Créer un site internet

incendie du bus

lecture analytique n°3

La scène 19 constitue le centre de la pièce, qui compte 38 scènes. Scène de traumatisme, elle renvoie à la phobie de Nawal et à des souvenirs intimes de l’auteur. Le personnage de Lebel sert d’intermédiaire entre le récit au présent et la scène passée (on retrouve ce rôle de passeur). Le bus = ce qui va amener Jeanne à partir. C’est un moyen de transport qui va nous transporter vers l’histoire de Nawal et qui va transporter Jeanne vers ses origines.

 

I. Deux récits du même événement

1. le récit objectif de Lebel

> discours plus court, insistant sur l’action, le dynamisme de la scène (le bus est en mouvement, des hommes arrivent en courant), les actions s’enchaînent à travers une énumération

> discours dépourvu d’émotions : le narrateur est extradiégétique, à la 3ème personne, avec l’ellipse de la fin couverte par les marteaux-piqueurs, on s’adresse à l’imagination du spectateur, à sa capacité de représenter la scène

 

2. le récit subjectif de Nawal

> elle accorde une grande importance au dénouement. Pas d’énumération d’actions, mais énumération des victimes, et effet de zoom sur la femme qui essayait de sortir par la fenêtre

> la narration est intradiégétique, et Nawal se place à l’intérieur du bus, incluse dans le pronom nous.
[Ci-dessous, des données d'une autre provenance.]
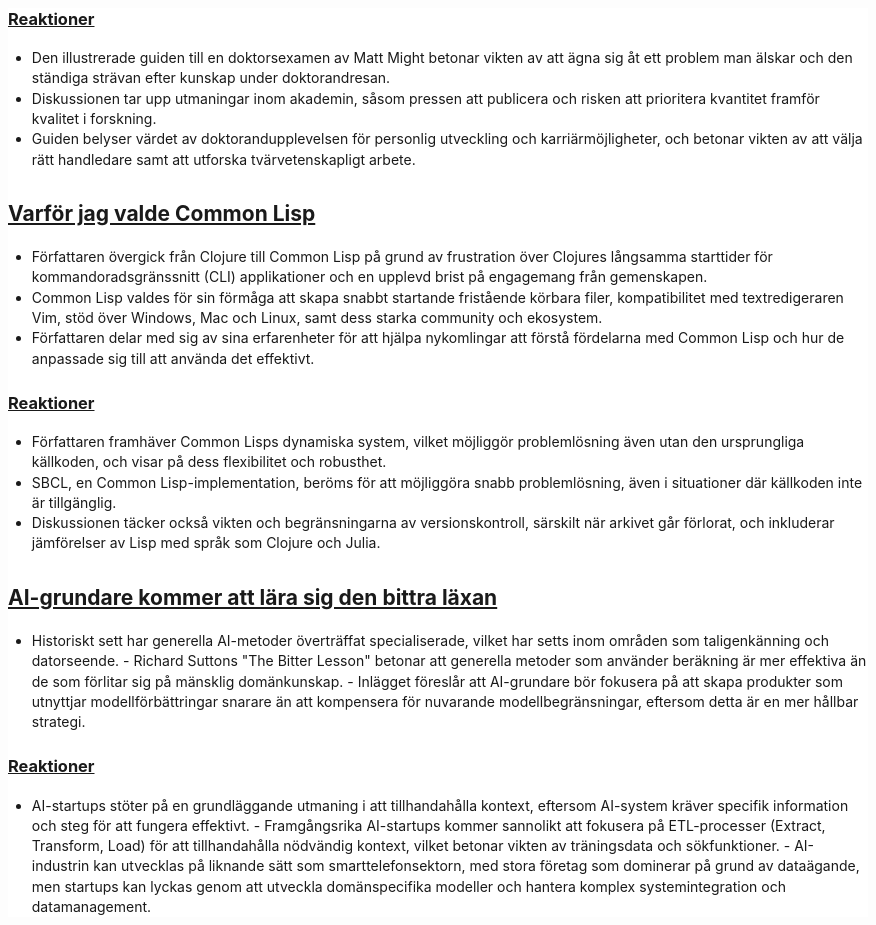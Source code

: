 ### [Reaktioner](https://news.ycombinator.com/item?id=42671512)

- Den illustrerade guiden till en doktorsexamen av Matt Might betonar vikten av att ägna sig åt ett problem man älskar och den ständiga strävan efter kunskap under doktorandresan.
- Diskussionen tar upp utmaningar inom akademin, såsom pressen att publicera och risken att prioritera kvantitet framför kvalitet i forskning.
- Guiden belyser värdet av doktorandupplevelsen för personlig utveckling och karriärmöjligheter, och betonar vikten av att välja rätt handledare samt att utforska tvärvetenskapligt arbete.

## [Varför jag valde Common Lisp](https://blog.djhaskin.com/blog/why-i-chose-common-lisp/)

- Författaren övergick från Clojure till Common Lisp på grund av frustration över Clojures långsamma starttider för kommandoradsgränssnitt (CLI) applikationer och en upplevd brist på engagemang från gemenskapen.
- Common Lisp valdes för sin förmåga att skapa snabbt startande fristående körbara filer, kompatibilitet med textredigeraren Vim, stöd över Windows, Mac och Linux, samt dess starka community och ekosystem.
- Författaren delar med sig av sina erfarenheter för att hjälpa nykomlingar att förstå fördelarna med Common Lisp och hur de anpassade sig till att använda det effektivt.

### [Reaktioner](https://news.ycombinator.com/item?id=42671105)

- Författaren framhäver Common Lisps dynamiska system, vilket möjliggör problemlösning även utan den ursprungliga källkoden, och visar på dess flexibilitet och robusthet.
- SBCL, en Common Lisp-implementation, beröms för att möjliggöra snabb problemlösning, även i situationer där källkoden inte är tillgänglig.
- Diskussionen täcker också vikten och begränsningarna av versionskontroll, särskilt när arkivet går förlorat, och inkluderar jämförelser av Lisp med språk som Clojure och Julia.

## [AI-grundare kommer att lära sig den bittra läxan](https://lukaspetersson.com/blog/2025/bitter-vertical/)

- Historiskt sett har generella AI-metoder överträffat specialiserade, vilket har setts inom områden som taligenkänning och datorseende. - Richard Suttons "The Bitter Lesson" betonar att generella metoder som använder beräkning är mer effektiva än de som förlitar sig på mänsklig domänkunskap. - Inlägget föreslår att AI-grundare bör fokusera på att skapa produkter som utnyttjar modellförbättringar snarare än att kompensera för nuvarande modellbegränsningar, eftersom detta är en mer hållbar strategi.

### [Reaktioner](https://news.ycombinator.com/item?id=42672790)

- AI-startups stöter på en grundläggande utmaning i att tillhandahålla kontext, eftersom AI-system kräver specifik information och steg för att fungera effektivt. - Framgångsrika AI-startups kommer sannolikt att fokusera på ETL-processer (Extract, Transform, Load) för att tillhandahålla nödvändig kontext, vilket betonar vikten av träningsdata och sökfunktioner. - AI-industrin kan utvecklas på liknande sätt som smarttelefonsektorn, med stora företag som dominerar på grund av dataägande, men startups kan lyckas genom att utveckla domänspecifika modeller och hantera komplex systemintegration och datamanagement.
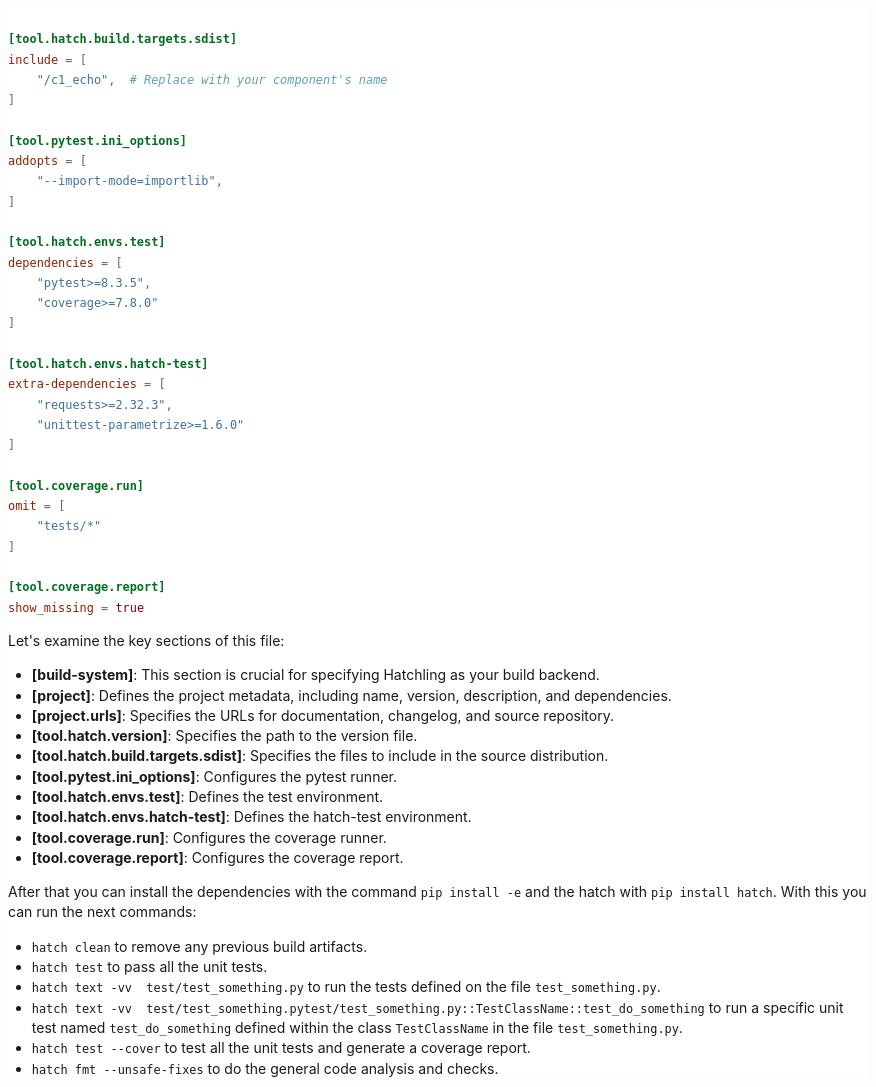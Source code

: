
 ```toml

[tool.hatch.build.targets.sdist]
include = [
    "/c1_echo",  # Replace with your component's name
]

[tool.pytest.ini_options]
addopts = [
    "--import-mode=importlib",
]
	
[tool.hatch.envs.test]
dependencies = [
	"pytest>=8.3.5",
	"coverage>=7.8.0"
]
	
[tool.hatch.envs.hatch-test]
extra-dependencies = [
	"requests>=2.32.3",
	"unittest-parametrize>=1.6.0"
]
	
[tool.coverage.run]
omit = [
    "tests/*"
]

[tool.coverage.report]
show_missing = true
```

Let's examine the key sections of this file:

 * **[build-system]**: This section is crucial for specifying Hatchling as your build backend.
 * **[project]**: Defines the project metadata, including name, version, description, and dependencies.
 * **[project.urls]**: Specifies the URLs for documentation, changelog, and source repository.
 * **[tool.hatch.version]**: Specifies the path to the version file.
 * **[tool.hatch.build.targets.sdist]**: Specifies the files to include in the source distribution.
 * **[tool.pytest.ini_options]**: Configures the pytest runner.
 * **[tool.hatch.envs.test]**: Defines the test environment.
 * **[tool.hatch.envs.hatch-test]**: Defines the hatch-test environment.
 * **[tool.coverage.run]**: Configures the coverage runner.
 * **[tool.coverage.report]**: Configures the coverage report.

After that you can install the dependencies with the command `pip install -e` and the hatch 
with `pip install hatch`. With this you can run the next commands:

 * `hatch clean` to remove any previous build artifacts.
 * `hatch test` to pass all the unit tests.
 * `hatch text -vv  test/test_something.py` to run the tests defined on the file `test_something.py`.
 * `hatch text -vv  test/test_something.pytest/test_something.py::TestClassName::test_do_something` to run 
 a specific unit test named `test_do_something` defined within the class `TestClassName` 
 in the file `test_something.py`.
 * `hatch test --cover` to test all the unit tests and generate a coverage report.
 * `hatch fmt --unsafe-fixes` to do the general code analysis and checks.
La phrase « ils m’ont laissé descendre » place le pronom en position d’objet, elle subit la scène.

 

3. parler pour exorciser le traumatisme

> la phrase est bouleversée, avec des exclamations, des répétitions, et un rythme haletant qui témoigne de l’urgence de parler.

> cette urgence rejoue celle de la survie, lorsque le personnage hurle « je ne suis pas du camp » : parole pour sauver sa vie…

 

II. Une vision d’horreur

 

1. rendre l’horreur passée… présente

> il s’agit de placer sous les yeux du spectateur une scène, avec une description vivante. On a donc des détails précis et saisissants, des énumérations d’éléments concrets et réalistes, afin de re-présenter l’horreur. La violence des marteaux-piqueurs rappelle les mitraillettes et permet l’identification.

> cette re-présentation joue sur un effet de distorsion du temps : p 66, Sawda signalait l’endroit où attendre le bus desservant le camp de réfugiés. Ici, tout nous laisse penser qu’elle vient juste d’assister au massacre. Cet effet est appuyé par l’utilisation du passé composé.

 

2. une représentation qui sollicite tous les sens

> les marteaux-piqueurs, l’odeur de l’essence, la couleur du bus qui flambe, ou la vision de la peau qui fond (toucher) renvoient à un univers sensoriel saturé.

> un incendie qui embrase l’orateur : le vocabulaire du feu est omniprésent, avec des gradations qui font écho à la violence de l’embrasement du bus.

 

3. une vision infernale

> la focalisation sur la femme qui tente de sortir par la fenêtre reprend des procédés de cadrage cinématographique : du plan rapproché (une femme «  à cheval sur le rebord de la fenêtre ») au gros plan (la peau a fondu), l’effet de zoom est saisissant.

> On a en plus des effets de mise en abyme : le bus / la fenêtre : on a une démultiplication des images du piège. Nawal, une femme qui cherche à sauver son enfant, décrit une femme qui cherche à sauver son enfant… on a un parallélisme où le personnage voit ce qui aurait pu lui arriver, une image de son destin.

 

III. Fonctions de l’épisode

 

1. une dénonciation de la guerre civile.

> aucune indication géographique, historique, religieuse ou politique. Les indéfinis dominent « des soldats, des mitraillettes... » : on a une dimension généralisante.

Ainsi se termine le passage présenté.